__What to do__
The records, repeated exactly and in full, are the expected answer.
═════ Data to examine
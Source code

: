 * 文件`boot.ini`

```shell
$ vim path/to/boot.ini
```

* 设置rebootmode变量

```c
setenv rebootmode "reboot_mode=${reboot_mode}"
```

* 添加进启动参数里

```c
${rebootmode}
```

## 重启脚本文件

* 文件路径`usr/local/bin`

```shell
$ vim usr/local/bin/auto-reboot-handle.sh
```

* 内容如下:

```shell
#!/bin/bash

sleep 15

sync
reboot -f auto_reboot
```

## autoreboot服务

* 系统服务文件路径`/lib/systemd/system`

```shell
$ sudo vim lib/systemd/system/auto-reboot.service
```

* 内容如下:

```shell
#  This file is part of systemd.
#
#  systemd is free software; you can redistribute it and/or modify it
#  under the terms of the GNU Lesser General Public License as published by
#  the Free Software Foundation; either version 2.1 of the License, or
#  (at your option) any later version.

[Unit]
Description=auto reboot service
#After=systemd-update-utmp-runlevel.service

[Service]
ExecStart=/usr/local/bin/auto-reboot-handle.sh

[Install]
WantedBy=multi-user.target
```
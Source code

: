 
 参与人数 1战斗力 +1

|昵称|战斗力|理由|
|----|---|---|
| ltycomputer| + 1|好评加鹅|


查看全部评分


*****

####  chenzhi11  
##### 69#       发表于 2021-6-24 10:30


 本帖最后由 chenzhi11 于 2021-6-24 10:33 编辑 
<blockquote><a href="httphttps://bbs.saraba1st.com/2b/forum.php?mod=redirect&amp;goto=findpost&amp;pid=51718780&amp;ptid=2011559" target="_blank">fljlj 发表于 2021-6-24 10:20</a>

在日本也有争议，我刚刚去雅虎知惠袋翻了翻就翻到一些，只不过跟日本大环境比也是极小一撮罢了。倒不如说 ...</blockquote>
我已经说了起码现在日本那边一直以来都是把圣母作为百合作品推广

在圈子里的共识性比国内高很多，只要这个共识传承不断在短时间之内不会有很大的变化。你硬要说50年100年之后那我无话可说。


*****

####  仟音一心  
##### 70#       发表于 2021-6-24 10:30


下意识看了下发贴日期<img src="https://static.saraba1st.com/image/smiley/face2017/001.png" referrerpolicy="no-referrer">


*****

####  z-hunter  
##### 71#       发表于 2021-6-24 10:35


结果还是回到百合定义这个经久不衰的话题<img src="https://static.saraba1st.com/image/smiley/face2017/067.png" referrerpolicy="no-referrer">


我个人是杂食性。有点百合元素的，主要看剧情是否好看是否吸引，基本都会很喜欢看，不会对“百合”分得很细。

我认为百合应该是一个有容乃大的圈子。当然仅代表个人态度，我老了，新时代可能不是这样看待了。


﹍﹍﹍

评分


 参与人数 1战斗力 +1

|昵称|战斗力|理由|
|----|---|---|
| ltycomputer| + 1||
══════════
__Response__
Source code

: * 文件`boot.ini`

```shell
$ vim path/to/boot.ini
```

* 设置rebootmode变量

```c
setenv rebootmode "reboot_mode=${reboot_mode}"
```

* 添加进启动参数里

```c
${rebootmode}
```

## 重启脚本文件

* 文件路径`usr/local/bin`

```shell
$ vim usr/local/bin/auto-reboot-handle.sh
```

* 内容如下:

```shell
#!/bin/bash

sleep 15

sync
reboot -f auto_reboot
```

## autoreboot服务

* 系统服务文件路径`/lib/systemd/system`

```shell
$ sudo vim lib/systemd/system/auto-reboot.service
```

* 内容如下:

```shell
#  This file is part of systemd.
#
#  systemd is free software; you can redistribute it and/or modify it
#  under the terms of the GNU Lesser General Public License as published by
#  the Free Software Foundation; either version 2.1 of the License, or
#  (at your option) any later version.

[Unit]
Description=auto reboot service
#After=systemd-update-utmp-runlevel.service

[Service]
ExecStart=/usr/local/bin/auto-reboot-handle.sh

[Install]
WantedBy=multi-user.target
```
Source code

: 
 参与人数 1战斗力 +1

|昵称|战斗力|理由|
|----|---|---|
| ltycomputer| + 1|好评加鹅|


查看全部评分


*****

####  chenzhi11  
##### 69#       发表于 2021-6-24 10:30


 本帖最后由 chenzhi11 于 2021-6-24 10:33 编辑 
<blockquote><a href="httphttps://bbs.saraba1st.com/2b/forum.php?mod=redirect&amp;goto=findpost&amp;pid=51718780&amp;ptid=2011559" target="_blank">fljlj 发表于 2021-6-24 10:20</a>

在日本也有争议，我刚刚去雅虎知惠袋翻了翻就翻到一些，只不过跟日本大环境比也是极小一撮罢了。倒不如说 ...</blockquote>
我已经说了起码现在日本那边一直以来都是把圣母作为百合作品推广

在圈子里的共识性比国内高很多，只要这个共识传承不断在短时间之内不会有很大的变化。你硬要说50年100年之后那我无话可说。


*****

####  仟音一心  
##### 70#       发表于 2021-6-24 10:30


下意识看了下发贴日期<img src="https://static.saraba1st.com/image/smiley/face2017/001.png" referrerpolicy="no-referrer">


*****

####  z-hunter  
##### 71#       发表于 2021-6-24 10:35


结果还是回到百合定义这个经久不衰的话题<img src="https://static.saraba1st.com/image/smiley/face2017/067.png" referrerpolicy="no-referrer">


我个人是杂食性。有点百合元素的，主要看剧情是否好看是否吸引，基本都会很喜欢看，不会对“百合”分得很细。

我认为百合应该是一个有容乃大的圈子。当然仅代表个人态度，我老了，新时代可能不是这样看待了。


﹍﹍﹍

评分


 参与人数 1战斗力 +1

|昵称|战斗力|理由|
|----|---|---|
| ltycomputer| + 1||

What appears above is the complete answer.